亡くなってしまったという実感が湧かず、悲しいという感情との狭間にいる不思議な気持ち。栞の時と同じやり切れないとは少し違う空になる気持ち。

これから生きてゆくにつれてこれが増えるとなるとやはり辛い。そしていつかは慣れてしまってこの不思議な気持ちが残念、悲しいと1つの気持ちになってしまうのは辛い。

 

祖母の家が同じ街にあったから僕は根っからのおばあちゃんっ子だ。祖母の事をばあばと、祖父はじいじと、そして伯母さんの事はねえねと呼んでいた。 成長して呼び方を変えるのは恥ずかしいから最期までこうやって呼んでいた。 

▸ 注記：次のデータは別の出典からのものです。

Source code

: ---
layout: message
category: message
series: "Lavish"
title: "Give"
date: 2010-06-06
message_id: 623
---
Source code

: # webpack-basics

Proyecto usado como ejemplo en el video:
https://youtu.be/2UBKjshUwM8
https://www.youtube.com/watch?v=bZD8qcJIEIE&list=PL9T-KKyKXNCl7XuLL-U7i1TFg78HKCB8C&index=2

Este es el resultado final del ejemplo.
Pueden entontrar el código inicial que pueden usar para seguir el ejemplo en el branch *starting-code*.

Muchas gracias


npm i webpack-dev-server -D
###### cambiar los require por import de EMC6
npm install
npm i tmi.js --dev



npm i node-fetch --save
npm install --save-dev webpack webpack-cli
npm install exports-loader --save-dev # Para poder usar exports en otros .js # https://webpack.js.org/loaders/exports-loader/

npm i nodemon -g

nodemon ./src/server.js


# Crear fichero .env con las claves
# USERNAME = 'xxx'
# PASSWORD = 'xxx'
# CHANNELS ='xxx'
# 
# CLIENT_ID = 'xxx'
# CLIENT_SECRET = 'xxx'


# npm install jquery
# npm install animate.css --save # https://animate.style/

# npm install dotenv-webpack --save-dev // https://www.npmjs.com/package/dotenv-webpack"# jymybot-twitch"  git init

幼少期の頃の記憶というものは水性ペンみたいに濃いけど薄くて、あまり覚えていない。 だけど何故か鮮明に覚えている下らない事がたまにあって、今になると色々と思う事がある。

土曜日は一日中祖母の家に預けられて母親は何処へ出掛けてしまってた。 それは辛い事ではなくとても嬉しいことであった。猫好きな祖母とは気が合うし、引き出しに入っている恐竜の積み木は面白かった。 お昼になると祖父にお弁当を届けに行こうと仕事場まで散歩をするのが習慣だった、仕事場に着くといつも「じいじに渡してきてね」と頼まれてたのを覚えてる。 孫に持って来られるのが嬉しいからだと思っていたけど、本当は会いたくないからだったのかもしれない。 夕方になると祖母は1時間だけ突然姿を消してしまうのだ。いつの間にか気配が無くなってしまってシーンとなってしまうからその時間がとても嫌だった。

集会へ出掛けてただけだったのだが何も言葉が無かった。

頑固なんだろう。それも大が付くほどの。 小さい頃は気付かなかった。いつも遊んでくれるし優しいのが幼少期の印象。 でも本当は1人で溜め込んで頑張り過ぎちゃうからストレスも溜まっていたのだろう。

そういう頑固なところは母親と継いで僕にも残っている気がします。

 

 

 

亡くなったと母親から連絡が来た時に、僕も兄も最初に感謝の気持ちを伝えたいと言ったのは、そういうことなんでしょう。

数え切れないほどの感謝があります、ゆっくりと休んでください。ありがとうございました。